しかしその時に吹いたそれは非常に強いものであり、旧校舎はおろか学園全体に及び学園祭の準備をしていた生徒達に襲いかかり作り途中の飾りなどを吹き飛ばし、破壊し、そしてExH研究部のそれは魔法立体フィールド生成機のひとつを大きく揺らし、大きく傾けさせるものだった。
「クイーン!」
突風に煽られる中、傾く柱に真っ先に気づくのは部長のカオリ。パートナーのクイーンの名を呼びつつ、デバイスリングによって指示を出し、急ぎ飛翔したクイーンは倒れる柱の先端を掴んで転倒を阻止する。
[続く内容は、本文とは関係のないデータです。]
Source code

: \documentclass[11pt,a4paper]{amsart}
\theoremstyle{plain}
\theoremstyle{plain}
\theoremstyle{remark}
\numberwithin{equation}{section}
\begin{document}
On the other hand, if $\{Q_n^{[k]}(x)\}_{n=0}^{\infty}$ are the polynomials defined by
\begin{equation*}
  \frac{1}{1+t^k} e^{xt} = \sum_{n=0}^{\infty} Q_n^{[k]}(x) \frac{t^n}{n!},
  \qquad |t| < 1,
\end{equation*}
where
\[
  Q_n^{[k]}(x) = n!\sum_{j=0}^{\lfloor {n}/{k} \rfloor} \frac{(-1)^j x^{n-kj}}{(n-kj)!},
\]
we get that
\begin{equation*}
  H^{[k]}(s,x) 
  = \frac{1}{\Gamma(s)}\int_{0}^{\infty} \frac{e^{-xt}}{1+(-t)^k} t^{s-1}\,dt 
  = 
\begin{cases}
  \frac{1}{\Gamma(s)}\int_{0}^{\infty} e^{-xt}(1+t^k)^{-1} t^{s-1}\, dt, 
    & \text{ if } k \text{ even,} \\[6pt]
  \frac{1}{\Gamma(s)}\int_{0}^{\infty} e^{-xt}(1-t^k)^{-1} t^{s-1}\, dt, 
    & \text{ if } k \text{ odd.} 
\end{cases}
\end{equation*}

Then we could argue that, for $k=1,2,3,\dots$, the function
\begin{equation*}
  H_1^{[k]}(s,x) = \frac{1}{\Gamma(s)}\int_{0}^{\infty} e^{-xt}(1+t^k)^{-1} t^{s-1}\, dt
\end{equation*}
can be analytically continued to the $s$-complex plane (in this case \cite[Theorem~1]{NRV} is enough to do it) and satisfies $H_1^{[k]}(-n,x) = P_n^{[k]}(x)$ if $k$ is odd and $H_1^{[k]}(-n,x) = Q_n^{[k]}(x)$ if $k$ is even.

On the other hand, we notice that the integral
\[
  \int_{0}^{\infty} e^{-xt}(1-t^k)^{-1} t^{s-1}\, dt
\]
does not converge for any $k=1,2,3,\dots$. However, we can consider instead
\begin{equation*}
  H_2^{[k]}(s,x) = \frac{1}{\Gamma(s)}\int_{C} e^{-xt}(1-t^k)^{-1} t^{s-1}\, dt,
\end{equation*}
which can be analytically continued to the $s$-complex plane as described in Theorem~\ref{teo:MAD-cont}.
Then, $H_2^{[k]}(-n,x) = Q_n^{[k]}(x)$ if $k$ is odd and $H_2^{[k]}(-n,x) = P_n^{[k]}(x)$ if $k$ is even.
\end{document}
が、学園の校門の大きな見出し看板が庭の方に飛んで別の柱に直撃、その衝撃と看板が風を受けた事で柱が傾き、生成されたフィールドが消えると共に倒れ始めた。
「急いで逃げて!」
倒れた柱がクイーンが支えるのとは別の柱に激突して傾き始め、部員達はカオリの避難指示よりも先に倒れる柱には巻き込まれずに済む。
が、旧校舎に一本は向かい、一本は一人離れていたハルトに向かって倒れ始めてしまう。
「ハルト逃げろ! ブラック!」
ユウキの指示を受けたブラックが素早く駆けてハルトの方に向かいかけるが、同時にユウキに向かって飛んでくる生成機の内部部品に気付き優先順位をそちらに変え、ユウキを庇う形でそれを身に受けて守り切る。
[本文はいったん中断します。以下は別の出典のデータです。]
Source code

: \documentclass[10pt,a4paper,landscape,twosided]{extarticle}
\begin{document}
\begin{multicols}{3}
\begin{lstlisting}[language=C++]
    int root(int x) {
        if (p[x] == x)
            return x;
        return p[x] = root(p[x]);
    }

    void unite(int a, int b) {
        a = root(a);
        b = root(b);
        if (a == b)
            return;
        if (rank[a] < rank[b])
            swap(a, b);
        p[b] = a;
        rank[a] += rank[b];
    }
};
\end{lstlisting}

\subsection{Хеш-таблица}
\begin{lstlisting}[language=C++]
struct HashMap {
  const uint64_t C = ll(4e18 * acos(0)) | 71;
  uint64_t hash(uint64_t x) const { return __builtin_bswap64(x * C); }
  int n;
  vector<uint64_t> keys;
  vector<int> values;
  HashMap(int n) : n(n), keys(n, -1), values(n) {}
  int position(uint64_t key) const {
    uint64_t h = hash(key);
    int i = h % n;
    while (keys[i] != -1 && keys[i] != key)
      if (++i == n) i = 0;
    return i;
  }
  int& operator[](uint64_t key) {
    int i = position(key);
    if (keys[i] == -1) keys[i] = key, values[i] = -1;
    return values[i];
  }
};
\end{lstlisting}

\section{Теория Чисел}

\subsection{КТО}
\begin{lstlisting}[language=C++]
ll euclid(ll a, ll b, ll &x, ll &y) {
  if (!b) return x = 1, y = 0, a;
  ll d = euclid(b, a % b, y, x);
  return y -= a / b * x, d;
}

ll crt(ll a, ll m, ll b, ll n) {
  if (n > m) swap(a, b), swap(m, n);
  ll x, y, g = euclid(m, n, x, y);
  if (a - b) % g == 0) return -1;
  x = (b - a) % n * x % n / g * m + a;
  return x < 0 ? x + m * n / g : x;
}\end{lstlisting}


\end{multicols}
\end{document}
かたやハルトは隅の方にいた為か風が最も強くぶつける場所で身動きが取れず、柱を避けるのが困難となり目を強く瞑った。
自分の名を叫ぶユウキとカオリの声が耳に入るハルトは自分の前に感じる熱気に気づき、風が止むと同時におそるおそる目を開け自分の目の前にて柱を支えるExHに気づく。
(灰色の悪魔……?)
こちらに頭を向ける赤き単眼、重厚な鎧を纏う悪魔とも石像とも取れる人型のExHは片手で柱を受け止めて押し返し、足をほんの少しだけ浮かせながら移動して元の位置へと立たせた。
「念の為にクリムをスタンバイさせて置いたが、どうやら結果的にはよかったようだな」
ハルトを助けたのはExHクリムゾンガーゴイル。COREであるクリムはグレイのパートナーであり、現行最強と呼ばれるExHだ。
グレイが顔の動きで意思を伝えると、何も言わずにクリムは地を滑るように高速で移動してその場から姿を消し、残ったグレイは小さく息をついて荒れに荒れた庭内を見回し被害の大きさを感じつつこれからの事を案じていた。